Edgar Hilsenrath, Jörg Stickan & Sacha Zilberfarb, Henning Wagenbreth


Resté occulté en Allemagne près de 20 ans, Nuit est aujourd’hui considéré comme le chef d’œuvre d’Edgar Hilsenrath.

C’est la nuit permanente sur le ghetto de Prokov. Au fil des jours, dans un décor apocalyptique, Ranek lutte pour sa survie. Réduits à des ombres, comme  s’ils n’avaient plus ni âme ni corps, les personnages baignent dans le brouillard. Pourtant surnagent encore des éléments de vie : les scènes d’amour  hâtives, de solidarité ou de naissances au milieu du ghetto montrent que, même à la frontière de l’humanité, l’humanité demeure.

Les scènes de la vie quotidienne, décrites comme à travers une loupe, sont tellement précises qu’elles confinent à l’absurde. Cauchemars et fantasmes naissent d’un regard microscopique sur les choses, traduit dans un style mécanique, concis, halluciné, presque cinématographique.

Hilsenrath s’est inspiré pour Nuit de sa propre histoire, et du ghetto ukrainien où il a passé quatre ans entre 1941 et 1945. C’est d’ailleurs la genèse de ce livre, qu’il a réécrit vingt fois entre 1947 et 1958, qui est racontée dans Fuck America. Aujourd’hui, Nacht s’est vendu à plus de 500 000 exemplaires dans le monde et est considéré comme le chef d’œuvre de son auteur.
 

L’Auteur

Né en Allemagne en 1926, Edgar Hilsenrath a survécu au ghetto durant la guerre, avant de partir pour Israël, puis pour New York. C’est dans cette ville, où il enchaîne d’abord les petits boulots, qu’il commence véritablement l’écriture de son premier roman. Il écrit la nuit, dans des cafétérias juives sordides, et vit de rien.  Toute son œuvre s’inspire de cette expérience marquée par la guerre et la solitude, mais sur un mode burlesque, quasi rabelaisien.

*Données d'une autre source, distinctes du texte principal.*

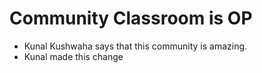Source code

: # Community Classroom is OP

- Kunal Kushwaha says that this community is amazing.
- Kunal made this change
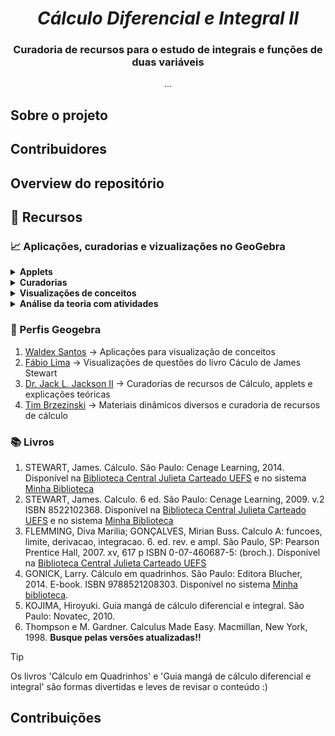 <h1 align="center"><i>Cálculo Diferencial e Integral II</i></h1>

<h3 align="center">Curadoria de recursos para o estudo de integrais e funções de duas variáveis</h3>

<p align="center">...</p>

## Sobre o projeto

## Contribuidores

## Overview do repositório

## 📖 Recursos

### 📈 Aplicações, curadorias e vizualizações no GeoGebra
<details>
  <summary><b>Applets</b></summary>

1. [Aplicação: Calculadora de área entre curvas por Waldex Santos](https://www.geogebra.org/m/w8pyvndv)
2. [Aplicação: Calculadora Soma Superior, Soma Inferior e Integral Indefinida por Usori](https://www.geogebra.org/m/hqc4ZRBg)
3. [Aplicação: Calculadora de Soma Superior e Inferior por Luana Tais Bassani](https://www.geogebra.org/m/kpms5a4w)
4. [Aplicação: Calculadora Soma de Riemann por Waldex Santos](https://www.geogebra.org/m/ehzjmydv)
5. [Aplicação: Calculadora de área entre curvas por Waldex Santos e  Waldecir Bianchini](https://www.geogebra.org/m/nu6pczwk)
6. [Aplicação: Volume of Solid of Revolution about x-axis por Tim Brzezinski](https://www.geogebra.org/m/mzWq2Cet)
7. [Aplicação: Volume by Cylindrical Shells: Illustrated por Dr. Jack L. Jackson II](https://www.geogebra.org/m/fk8ynfhd#material/ePXexK26)
  
</details>

<details>
  <summary><b>Curadorias</b></summary>

  1. [Livro Geogebra: Calculus por Tim Brzezinski](https://www.geogebra.org/m/YpqytNph)
  2. [Livro Geogebra: Calculus applets por Chip Rollinson](https://www.geogebra.org/m/r4A2xSSp)
  3. [Livro Geogebra: Calculus, Collected Resources por Dr. Jack L. Jackson II](https://www.geogebra.org/m/fk8ynfhd)
  
</details>

<details>
  <summary><b>Visualizações de conceitos</b></summary>

  
  1. [Visualização: Derivadas Parciais por Fábio Lima](https://www.geogebra.org/m/qgvp5jug)
  2. [Visualização: Curvas de nível por Ricardo Misturini](https://www.geogebra.org/m/eupgz2gj)
  3. [Visualização: Sólidos de revolução em torno dos eixos x e y por Roberto de Almeida Capistriano](https://www.geogebra.org/m/vutw99nb)
  4. [Visualização: Volume de sólidos por rotação de curvas](https://www.geogebra.org/m/sxbx7wcw)

</details>

<details>
  <summary><b>Análise da teoria com atividades</b></summary>

  
  1. [Análise da teoria com atividades: Teorema Fundamental do Cálculo em Análise Real por Greice Lacerda](https://www.geogebra.org/m/ypmrgfph)
  2. [Análise da teoria com atividades: First Fundamental Theorem of Calculus por Dr. Jack L. Jackson II](https://www.geogebra.org/m/fhmxtyw9)
  3. [Análise da teoria com atividades: First Fundamental Theorem of Calculus part 2 por Dr. Jack L. Jackson II](https://www.geogebra.org/m/fk8ynfhd#material/t7hdexz7)
  4. [Análise da teoria com atividades: Second Fundamental Theorem of Calculus por Dr. Jack L. Jackson II](https://www.geogebra.org/m/cn2khzjf)
  5. [Análise da teoria com atividades: Definite Integral Introduction & Approximation por Dr. Jack L. Jackson II](https://www.geogebra.org/m/pmwy2qht)
    
</details>


### 👤 Perfis Geogebra
1. [Waldex Santos](https://www.geogebra.org/u/waldex+santos) -> Aplicações para visualização de conceitos
2. [Fábio Lima](https://www.geogebra.org/u/fabiolimath) -> Visualizações de questões do livro Cáculo de James Stewart
3. [Dr. Jack L. Jackson II](https://www.geogebra.org/u/jack.jackson)  -> Curadorias de recursos de Cálculo, applets e explicações teóricas
4. [Tim Brzezinski](tbrzezinski) -> Materiais dinâmicos diversos e curadoria de recursos de cálculo

### 📚 Livros
1. STEWART, James. Cálculo. São Paulo: Cenage Learning, 2014. Disponível na [Biblioteca Central Julieta Carteado UEFS](https://pergamum.uefs.br/acervo/141818/referencia) e no sistema [Minha Biblioteca](https://app.minhabiblioteca.com.br/books/9786555584097)
2. STEWART, James. Calculo. 6 ed. São Paulo: Cenage Learning, 2009. v.2 ISBN 8522102368. Disponível na [Biblioteca Central Julieta Carteado UEFS](https://pergamum.uefs.br/acervo/112078/) e no sistema [Minha Biblioteca](https://app.minhabiblioteca.com.br/books/9786555584103)
3. FLEMMING, Diva Marilia; GONÇALVES, Mirian Buss. Calculo A: funcoes, limite, derivacao, integracao. 6. ed. rev. e ampl. São Paulo, SP: Pearson Prentice Hall, 2007. xv, 617 p ISBN 0-07-460687-5: (broch.). Disponível na [Biblioteca Central Julieta Carteado UEFS](https://pergamum.uefs.br/acervo/133904/referencia)
4. GONICK, Larry. Cálculo em quadrinhos. São Paulo: Editora Blucher, 2014. E-book. ISBN 9788521208303. Disponível no sistema [Minha biblioteca](https://app.minhabiblioteca.com.br/#/books/9788521208303/).
5. KOJIMA, Hiroyuki. Guia mangá de cálculo diferencial e integral. São Paulo: Novatec, 2010.
6. Thompson e M. Gardner. Calculus Made Easy. Macmillan, New York, 1998. **Busque pelas versões atualizadas!!**

> [!TIP]
> Os livros 'Cálculo em Quadrinhos' e 'Guia mangá de cálculo diferencial e integral' são formas divertidas e leves de revisar o conteúdo :)

## Contribuições
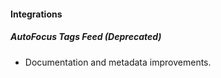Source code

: 
#### Integrations

##### AutoFocus Tags Feed (Deprecated)

- Documentation and metadata improvements.
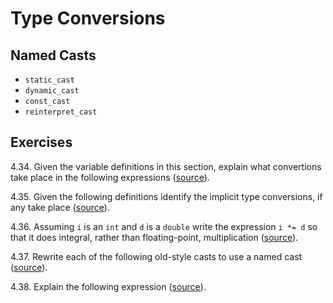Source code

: # Type Conversions

## Named Casts

- `static_cast`
- `dynamic_cast`
- `const_cast`
- `reinterpret_cast`

## Exercises

4.34. Given the variable definitions in this section, explain what convertions
take place in the following expressions ([source](./ex_4_34.cpp)).

4.35. Given the following definitions identify the implicit type conversions,
if any take place ([source](./ex_4_35.cpp)).

4.36. Assuming `i` is an `int` and `d` is a `double` write the expression
`i *= d` so that it does integral, rather than floating-point, multiplication
([source](./ex_4_36.cpp)).

4.37. Rewrite each of the following old-style casts to use a named cast
([source](./ex_4_37.cpp)).

4.38. Explain the following expression ([source](./ex_4_38.cpp)).
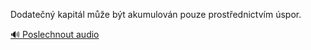 
Dodatečný kapitál může být akumulován pouze prostřednictvím úspor.

[🔊 Poslechnout audio](/data/7-paragraphs/audio/chapter_93/para_014-Dodaten-kapitl-me-bt-akumulovn-pouze-prost.mp3)
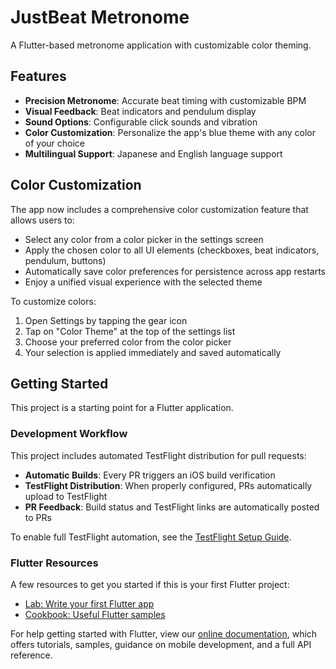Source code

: # JustBeat Metronome

A Flutter-based metronome application with customizable color theming.

## Features

- **Precision Metronome**: Accurate beat timing with customizable BPM
- **Visual Feedback**: Beat indicators and pendulum display
- **Sound Options**: Configurable click sounds and vibration
- **Color Customization**: Personalize the app's blue theme with any color of your choice
- **Multilingual Support**: Japanese and English language support

## Color Customization

The app now includes a comprehensive color customization feature that allows users to:

- Select any color from a color picker in the settings screen
- Apply the chosen color to all UI elements (checkboxes, beat indicators, pendulum, buttons)
- Automatically save color preferences for persistence across app restarts
- Enjoy a unified visual experience with the selected theme

To customize colors:
1. Open Settings by tapping the gear icon
2. Tap on "Color Theme" at the top of the settings list
3. Choose your preferred color from the color picker
4. Your selection is applied immediately and saved automatically

## Getting Started

This project is a starting point for a Flutter application.

### Development Workflow

This project includes automated TestFlight distribution for pull requests:

- **Automatic Builds**: Every PR triggers an iOS build verification
- **TestFlight Distribution**: When properly configured, PRs automatically upload to TestFlight
- **PR Feedback**: Build status and TestFlight links are automatically posted to PRs

To enable full TestFlight automation, see the [TestFlight Setup Guide](docs/testflight-setup.md).

### Flutter Resources

A few resources to get you started if this is your first Flutter project:

- [Lab: Write your first Flutter app](https://flutter.dev/docs/get-started/codelab)
- [Cookbook: Useful Flutter samples](https://flutter.dev/docs/cookbook)

For help getting started with Flutter, view our
[online documentation](https://flutter.dev/docs), which offers tutorials,
samples, guidance on mobile development, and a full API reference.
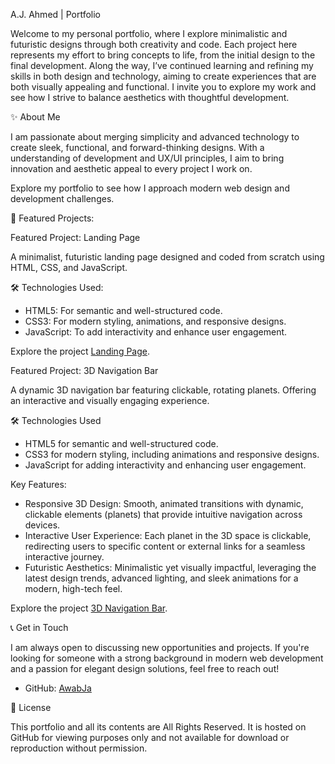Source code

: A.J. Ahmed | Portfolio

Welcome to my personal portfolio, where I explore minimalistic and futuristic designs through both creativity and code. Each project here represents my effort to bring concepts to life, from the initial design to the final development. Along the way, I’ve continued learning and refining my skills in both design and technology, aiming to create experiences that are both visually appealing and functional. I invite you to explore my work and see how I strive to balance aesthetics with thoughtful development.

✨ About Me

I am passionate about merging simplicity and advanced technology to create sleek, functional, and forward-thinking designs. With a understanding of development and UX/UI principles, I aim to bring innovation and aesthetic appeal to every project I work on.

Explore my portfolio to see how I approach modern web design and development challenges.

📁 Featured Projects: 

Featured Project: Landing Page

A minimalist, futuristic landing page designed and coded from scratch using HTML, CSS, and JavaScript.

🛠️ Technologies Used:

- HTML5: For semantic and well-structured code.
- CSS3: For modern styling, animations, and responsive designs.
- JavaScript: To add interactivity and enhance user engagement.

Explore the project [Landing Page](https://awabja.github.io/).


Featured Project: 3D Navigation Bar

A dynamic 3D navigation bar featuring clickable, rotating planets. Offering an interactive and visually engaging experience.

🛠️ Technologies Used

- HTML5 for semantic and well-structured code.
- CSS3 for modern styling, including animations and responsive designs.
- JavaScript for adding interactivity and enhancing user engagement.

Key Features:

- Responsive 3D Design: Smooth, animated transitions with dynamic, clickable elements (planets) that provide intuitive navigation across devices.
- Interactive User Experience: Each planet in the 3D space is clickable, redirecting users to specific content or external links for a seamless interactive journey.
- Futuristic Aesthetics: Minimalistic yet visually impactful, leveraging the latest design trends, advanced lighting, and sleek animations for a modern, high-tech feel.

Explore the project [3D Navigation Bar]([https://awabja.github.io/](https://awabja.github.io/3D%20Navigation%20Bar/index.html)).


📞 Get in Touch

I am always open to discussing new opportunities and projects. If you're looking for someone with a strong background in modern web development and a passion for elegant design solutions, feel free to reach out!

- GitHub: [AwabJa](https://github.com/AwabJa)

📜 License

This portfolio and all its contents are All Rights Reserved. It is hosted on GitHub for viewing purposes only and not available for download or reproduction without permission.
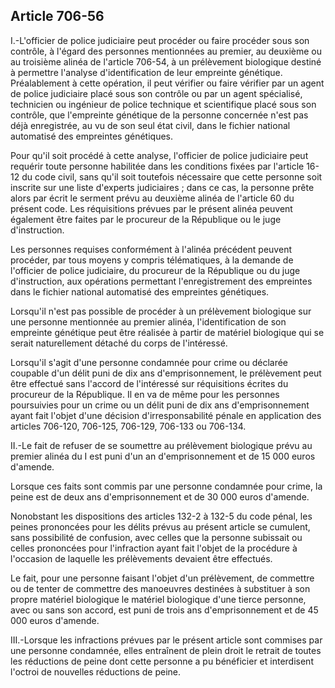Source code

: Article 706-56
----
I.-L'officier de police judiciaire peut procéder ou faire procéder sous son
contrôle, à l'égard des personnes mentionnées au premier, au deuxième ou au
troisième alinéa de l'article 706-54, à un prélèvement biologique destiné à
permettre l'analyse d'identification de leur empreinte génétique. Préalablement
à cette opération, il peut vérifier ou faire vérifier par un agent de police
judiciaire placé sous son contrôle ou par un agent spécialisé, technicien ou
ingénieur de police technique et scientifique placé sous son contrôle, que
l'empreinte génétique de la personne concernée n'est pas déjà enregistrée, au vu
de son seul état civil, dans le fichier national automatisé des empreintes
génétiques.

Pour qu'il soit procédé à cette analyse, l'officier de police judiciaire peut
requérir toute personne habilitée dans les conditions fixées par l'article 16-12
du code civil, sans qu'il soit toutefois nécessaire que cette personne soit
inscrite sur une liste d'experts judiciaires ; dans ce cas, la personne prête
alors par écrit le serment prévu au deuxième alinéa de l'article 60 du présent
code. Les réquisitions prévues par le présent alinéa peuvent également être
faites par le procureur de la République ou le juge d'instruction.

Les personnes requises conformément à l'alinéa précédent peuvent procéder, par
tous moyens y compris télématiques, à la demande de l'officier de police
judiciaire, du procureur de la République ou du juge d'instruction, aux
opérations permettant l'enregistrement des empreintes dans le fichier national
automatisé des empreintes génétiques.

Lorsqu'il n'est pas possible de procéder à un prélèvement biologique sur une
personne mentionnée au premier alinéa, l'identification de son empreinte
génétique peut être réalisée à partir de matériel biologique qui se serait
naturellement détaché du corps de l'intéressé.

Lorsqu'il s'agit d'une personne condamnée pour crime ou déclarée coupable d'un
délit puni de dix ans d'emprisonnement, le prélèvement peut être effectué sans
l'accord de l'intéressé sur réquisitions écrites du procureur de la République.
Il en va de même pour les personnes poursuivies pour un crime ou un délit puni
de dix ans d'emprisonnement ayant fait l'objet d'une décision d'irresponsabilité
pénale en application des articles 706-120, 706-125, 706-129, 706-133 ou
706-134.

II.-Le fait de refuser de se soumettre au prélèvement biologique prévu au
premier alinéa du I est puni d'un an d'emprisonnement et de 15 000 euros
d'amende.

Lorsque ces faits sont commis par une personne condamnée pour crime, la peine
est de deux ans d'emprisonnement et de 30 000 euros d'amende.

Nonobstant les dispositions des articles 132-2 à 132-5 du code pénal, les peines
prononcées pour les délits prévus au présent article se cumulent, sans
possibilité de confusion, avec celles que la personne subissait ou celles
prononcées pour l'infraction ayant fait l'objet de la procédure à l'occasion de
laquelle les prélèvements devaient être effectués.

Le fait, pour une personne faisant l'objet d'un prélèvement, de commettre ou de
tenter de commettre des manoeuvres destinées à substituer à son propre matériel
biologique le matériel biologique d'une tierce personne, avec ou sans son
accord, est puni de trois ans d'emprisonnement et de 45 000 euros d'amende.

III.-Lorsque les infractions prévues par le présent article sont commises par
une personne condamnée, elles entraînent de plein droit le retrait de toutes les
réductions de peine dont cette personne a pu bénéficier et interdisent l'octroi
de nouvelles réductions de peine.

Longtemps refusé par les éditeurs allemands, qui craignent les réactions à son approche, très crue, de la Shoah, Edgar Hilsenrath connaît d’abord le succès aux États-Unis. Ce n’est qu’après son retour en Allemagne, en 1975, et la réédition de ses chefs-d’œuvres Nuit et Le Nazi et le Barbier, qu’il obtient la consécration dans son propre pays. Auteur d’une œuvre ample et à l’originalité sans équivalent, il est aujourd’hui considéré comme l’un des écrivains européens les plus singuliers de sa génération.

Pour en savoir plus sur l'auteur : www.hilsenrath.de

Pour acquérir les œuvres en langue allemande : www.eulederminerva.de  

Le Traducteur

.... est un duo.

Jörg Stickan est né en mai 1968 en Allemagne, mais exilé en France depuis sa majorité, il a travaillé comme acteur, commis de cuisine, metteur en scène, barman, enquêteur téléphonique, chanteur d’opéra... et traducteur. Pour le théâtre, il a mis en français Hanns Eisler, Hans Henny Jahnn, Gerhart Hauptmann, Johann Nestroy, J.M.R. Lenz... Fuck America est le premier roman qu’il traduit.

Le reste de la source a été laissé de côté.